Phone Calls From the Crawl Space

Some friends of our daughter and son-in-law are in the process of buying their first house, and also expecting their first child.  They wonder about the new level of responsibility and are maybe worrying about what is to come.


And well they might.

We have recently returned to Colorado to prepare our house here for eventual sale.  (I have my doubts about selling it in the market as it is right now, but we will sell it eventually.)  Having just gone through this process after inheriting and selling Karen's mother's house last year, we are well aware of all of the things that we will be going through.  It's not an easy process.

To start with, there is a list of things that we have lived with in this house that must be corrected or improved for someone else to be interested in buying it.  Isn't it odd that we are so forgiving of the flaws in our houses when we live there, but so harsh about judging the condition of a potential new place we might buy?  But when you live in a place day after day, little things that aren't perfect and which require some of your precious money or even more precious time to fix somehow just don't seem as urgent as having time with the family or going to a movie.

But they accumulate.  And then, when the time comes to sell, you realize that your house reflects all too accurately your internal psychological landscape: it's deeply flawed, messy, and disorganized.  You also realize that your house all too accurately presents the real you to the outside  world.  And you realize that the world will recoil in horror from what they see.

Not the best start for a sales presentation.

If we had set out on a campaign to make all these repairs and corrections to our nice house for ourselves, for our own on-going occupancy, this project might be a source of joy.  But doing it now, as an incentive to sell, feels a little like a betrayal of a structure that has been a loyal and well-loved part of our family for over thirty years.  Why didn't we take loving care of our sweet little house all these years?  I feel like we're putting pancake make-up and lipstick on it and sending it out in the night to find some male companionship.

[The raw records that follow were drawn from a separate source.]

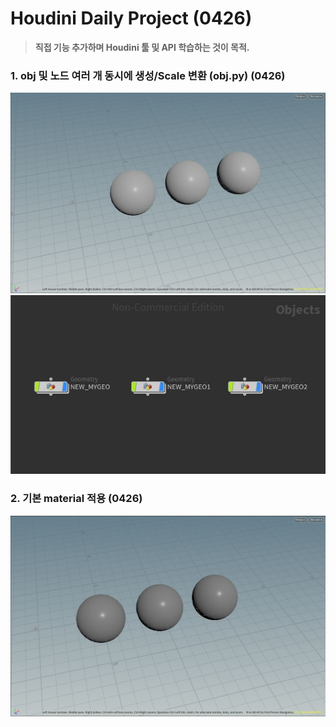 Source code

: # Houdini Daily Project (0426)
> <b> 직접 기능 추가하며 Houdini 툴 및 API 학습하는 것이 목적. </b> 

### <b>1. obj 및 노드 여러 개 동시에 생성/Scale 변환 (obj.py) (0426) </b>
![img](/Houdini/Scene_0426.JPG)
![img](/Houdini/network_0426.JPG)
### <b>2. 기본 material 적용 (0426) </b>
![img](/Houdini/Scene(mat)_0426.JPG) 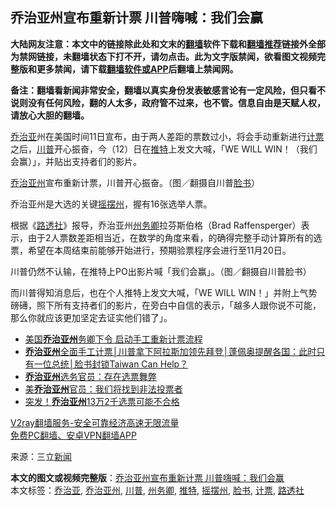  <h2>乔治亚州宣布重新计票 川普嗨喊：我们会赢</h2> <p class="notice"><b>大陆网友注意：本文中的链接除此处和文末的<a href="https://github.com/bannedbook/fanqiang" >翻墙</a>软件下载和<a href="https://github.com/killgcd/justmysocks/blob/master/README.md">翻墙推荐</a>链接外全部为禁网链接，未翻墙状态下打不开，请勿点击。此为文字版禁闻，欲看图文视频完整版和更多禁闻，请下载<a href="https://github.com/bannedbook/fanqiang">翻墙软件或APP</a>后翻墙上禁闻网。</p><p>备注：翻墙看新闻非常安全，翻墙以真实身份发表敏感言论有一定风险，但只看不说则没有任何风险，翻的人太多，政府管不过来，也不管。信息自由是天赋人权，请放心大胆的翻墙。</b></p>  <div class="entry"> <p><a href="https://www.bannedbook.org/bnews/tag/%E4%B9%94%E6%B2%BB%E4%BA%9A/" class="st_tag internal_tag" rel="tag" title="标签 乔治亚 下的日志">乔治亚</a>州在美国时间11日宣布，由于两人差距的票数过小，将会手动重新进行<a href="https://www.bannedbook.org/bnews/tag/%E8%AE%A1%E7%A5%A8/" class="st_tag internal_tag" rel="tag" title="标签 计票 下的日志">计票</a>之后，<a href="https://www.bannedbook.org/bnews/tag/%e5%b7%9d%e6%99%ae/" class="st_tag internal_tag" rel="tag" title="标签 川普 下的日志">川普</a>开心振奋，今（12）日在<a href="https://www.bannedbook.org/bnews/tag/%e6%8e%a8%e7%89%b9/" class="st_tag internal_tag" rel="tag" title="标签 推特 下的日志">推特</a>上发文大喊，「WE WILL WIN！（我们会赢）」，并贴出支持者们的影片。</p> <p></p> <p><a href="https://www.bannedbook.org/bnews/tag/%e4%b9%94%e6%b2%bb%e4%ba%9a%e5%b7%9e/" class="st_tag internal_tag" rel="tag" title="标签 乔治亚州 下的日志">乔治亚州</a>宣布重新计票，川普开心振奋。（图／翻摄自川普<a href="https://www.bannedbook.org/bnews/tag/%e8%84%b8%e4%b9%a6/" class="st_tag internal_tag" rel="tag" title="标签 脸书 下的日志">脸书</a>）</p> <p>乔治亚州是大选的关键<a href="https://www.bannedbook.org/bnews/tag/%E6%91%87%E6%91%86%E5%B7%9E/" class="st_tag internal_tag" rel="tag" title="标签 摇摆州 下的日志">摇摆州</a>，握有16张选举人票。</p>  <p>根据《<a href="https://www.bannedbook.org/bnews/tag/%e8%b7%af%e9%80%8f%e7%a4%be/" class="st_tag internal_tag" rel="tag" title="标签 路透社 下的日志">路透社</a>》报导，乔治亚州<a href="https://www.bannedbook.org/bnews/tag/%E5%B7%9E%E5%8A%A1%E5%8D%BF/" class="st_tag internal_tag" rel="tag" title="标签 州务卿 下的日志">州务卿</a>拉芬斯伯格（Brad Raffensperger）表示，由于2人票数差距相当近，在数学的角度来看，的确得完整手动计算所有的选票，希望在本周结束前能够开始进行，预期验票程序会进行至11月20日。</p> <p></p> <p>川普仍然不认输，在推特上PO出影片喊「我们会赢」。（图／翻摄自川普脸书）</p> <p>而川普得知消息后，也在个人推特上发文大喊，「WE WILL WIN！」并附上气势磅礡，照下所有支持者们的影片，在旁白中自信的表示，「越多人跟你说不可能，那么你就应该更加坚定去证实他们错了」。</p>  <ul class='op-related-articles' title='相关阅读'> <li><a href='https://www.bannedbook.org/bnews/bannedvideo/20201112/1429773.html' target='_blank'>美国<b>乔治亚州</b>务卿下令 启动手工重新计票流程</a></li> <li><a href='https://www.bannedbook.org/bnews/bannedvideo/20201112/1429724.html' target='_blank'><b>乔治亚州</b>全面手工计票│川普拿下阿拉斯加领先拜登│蓬佩奥提醒各国：此时只有一位总统│脸书封锁Taiwan Can Help？</a></li> <li><a href='https://www.bannedbook.org/bnews/bannedvideo/20201111/1429042.html' target='_blank'><b>乔治亚州</b>选务官员：存在选票舞弊</a></li> <li><a href='https://www.bannedbook.org/bnews/cnnews/20201110/1428869.html' target='_blank'>美<b>乔治亚州</b>官员：我们将找到非法投票者</a></li> <li><a href='https://www.bannedbook.org/bnews/topimagenews/20201109/1428231.html' target='_blank'>突发！<b>乔治亚州</b>13万2千选票可能不合格</a></li> </ul> <p class="texttj"> <a href="https://www.bannedbook.org/forum23/topic22702.html" target="_blank">V2ray翻墙服务-安全可靠经济高速无限流量</a><br/> <a href="https://github.com/bannedbook/fanqiang/wiki/%E7%A6%81%E9%97%BB%E7%BD%91%E5%AE%89%E5%8D%93%E7%BF%BB%E5%A2%99%E6%96%B0%E9%97%BBAPP" target="_blank">免费PC翻墙、安卓VPN翻墙APP</a></p><p> 来源：三立<span class='wp_keywordlink_affiliate'><a href="https://www.bannedbook.org/" title="新闻">新闻</a></span> </p><a name='sharetosocial'></a>       <div><b>本文的图文或视频完整版</b>：<a href='https://www.bannedbook.org/bnews/topimagenews/20201112/1429780.html'>乔治亚州宣布重新计票 川普嗨喊：我们会赢</a></div>  </div><!--END ENTRY--> <div class="postfooter"> <div>本文标签：<a href="https://www.bannedbook.org/bnews/tag/%E4%B9%94%E6%B2%BB%E4%BA%9A/" rel="tag">乔治亚</a>, <a href="https://www.bannedbook.org/bnews/tag/%e4%b9%94%e6%b2%bb%e4%ba%9a%e5%b7%9e/" rel="tag">乔治亚州</a>, <a href="https://www.bannedbook.org/bnews/tag/%e5%b7%9d%e6%99%ae/" rel="tag">川普</a>, <a href="https://www.bannedbook.org/bnews/tag/%E5%B7%9E%E5%8A%A1%E5%8D%BF/" rel="tag">州务卿</a>, <a href="https://www.bannedbook.org/bnews/tag/%e6%8e%a8%e7%89%b9/" rel="tag">推特</a>, <a href="https://www.bannedbook.org/bnews/tag/%E6%91%87%E6%91%86%E5%B7%9E/" rel="tag">摇摆州</a>, <a href="https://www.bannedbook.org/bnews/tag/%e8%84%b8%e4%b9%a6/" rel="tag">脸书</a>, <a href="https://www.bannedbook.org/bnews/tag/%E8%AE%A1%E7%A5%A8/" rel="tag">计票</a>, <a href="https://www.bannedbook.org/bnews/tag/%e8%b7%af%e9%80%8f%e7%a4%be/" rel="tag">路透社</a></div>  </div><!--END POSTFOOTER-->  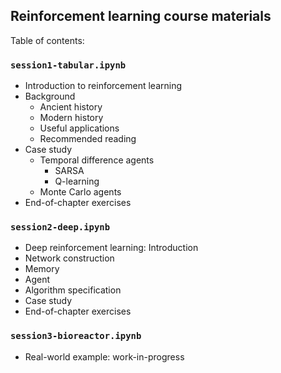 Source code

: ## Reinforcement learning course materials

Table of contents: 

### `session1-tabular.ipynb`
- Introduction to reinforcement learning
- Background
    - Ancient history
    - Modern history
    - Useful applications
    - Recommended reading
- Case study
    - Temporal difference agents
        - SARSA 
        - Q-learning
    - Monte Carlo agents
- End-of-chapter exercises

### `session2-deep.ipynb`
- Deep reinforcement learning: Introduction
- Network construction
- Memory
- Agent
- Algorithm specification
- Case study
- End-of-chapter exercises

### `session3-bioreactor.ipynb`
- Real-world example: work-in-progress
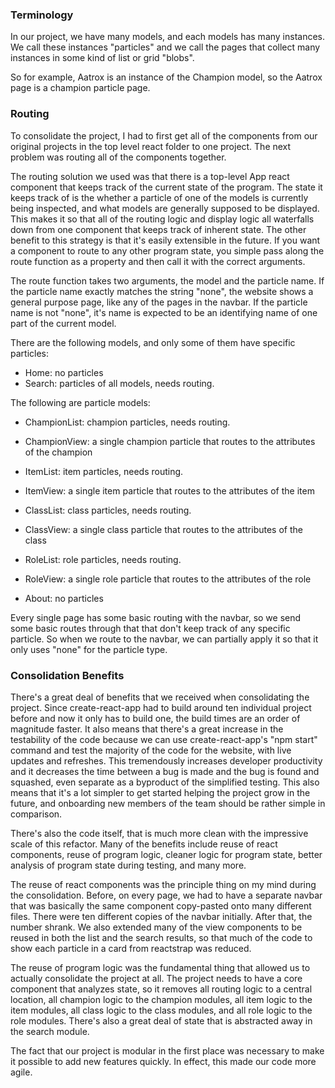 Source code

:### Terminology

In our project, we have many models, and each models has many instances. We call these
instances "particles" and we call the pages that collect many instances in some kind of
list or grid "blobs".

So for example, Aatrox is an instance of the Champion model, so the Aatrox page is a 
champion particle page.

### Routing

To consolidate the project, I had to first get all of the components from 
our original projects in the top level react folder to one project. The next
problem was routing all of the components together.

The routing solution we used was that there is a top-level App react component 
that keeps track of the current state of the program. The state it keeps track
of is the whether a particle of one of the models is currently being inspected,
and what models are generally supposed to be displayed. This makes it so that
all of the routing logic and display logic all waterfalls down from one component
that keeps track of inherent state. The other benefit to this strategy is that 
it's easily extensible in the future. If you want a component to route to any 
other program state, you simple pass along the route function as a property and then
call it with the correct arguments.

The route function takes two arguments, the model and the particle name. If the particle
name exactly matches the string "none", the website shows a general purpose page, like any
of the pages in the navbar. If the particle name is not "none", it's name is expected 
to be an identifying name of one part of the current model. 

There are the following models, and only some of them have specific particles:

 - Home: no particles
 - Search: particles of all models, needs routing.
 
The following are particle models: 
 
 - ChampionList: champion particles, needs routing.
 - ChampionView: a single champion particle that routes to the attributes of the champion 

 - ItemList: item particles, needs routing.
 - ItemView: a single item particle that routes to the attributes of the item
 
 - ClassList: class particles, needs routing.
 - ClassView: a single class particle that routes to the attributes of the class
 
 - RoleList: role particles, needs routing.
 - RoleView: a single role particle that routes to the attributes of the role
 
 - About: no particles
 
Every single page has some basic routing with the navbar, so we send some basic routes 
through that that don't keep track of any specific particle. So when we route to the navbar,
we can partially apply it so that it only uses "none" for the particle type.

### Consolidation Benefits

There's a great deal of benefits that we received when consolidating the project. 
Since create-react-app had to build around ten individual project before and now it only has
to build one, the build times are an order of magnitude faster. It also means that there's
a great increase in the testability of the code because we can use create-react-app's 
"npm start" command and test the majority of the code for the website, with live updates
and refreshes. This tremendously increases developer productivity and it decreases the time
between a bug is made and the bug is found and squashed, even separate as a byproduct of the 
simplified testing. This also means that it's a lot simpler to get started helping the 
project grow in the future, and onboarding new members of the team should be rather simple in
comparison.

There's also the code itself, that is much more clean with the impressive scale of this 
refactor. Many of the benefits include reuse of react components, reuse of program logic, 
cleaner logic for program state, better analysis of program state during testing, and many 
more.

The reuse of react components was the principle thing on my mind during the consolidation.
Before, on every page, we had to have a separate navbar that was basically the same component
copy-pasted onto many different files. There were ten different copies of the navbar 
initially. After that, the number shrank. We also extended many of the view components to
be reused in both the list and the search results, so that much of the code to show each 
particle in a card from reactstrap was reduced.

The reuse of program logic was the fundamental thing that allowed us to actually consolidate
the project at all. The project needs to have a core component that analyzes state, so 
it removes all routing logic to a central location, all champion logic to the champion 
modules, all item logic to the item modules, all class logic to the class modules, and all 
role logic to the role modules. There's also a great deal of state that is abstracted away 
in the search module. 

The fact that our project is modular in the first place was necessary to make it possible
to add new features quickly. In effect, this made our code more agile.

So we are trudging through our list of items, cross-prioritized by urgency and cost, one at a time.  The urgency metric can zoom something which has lain dormant for years right to the top of the list.  While we were last away, we loaned our house to my nephew and his family.  What we failed to do however, was warn them that they could not use the upstairs shower, because, for the last fifteen years, at least, it has had a leak that satutrates the inside of the plumbing wall and leaks out onto the floor and the ceiling of the bathroom below.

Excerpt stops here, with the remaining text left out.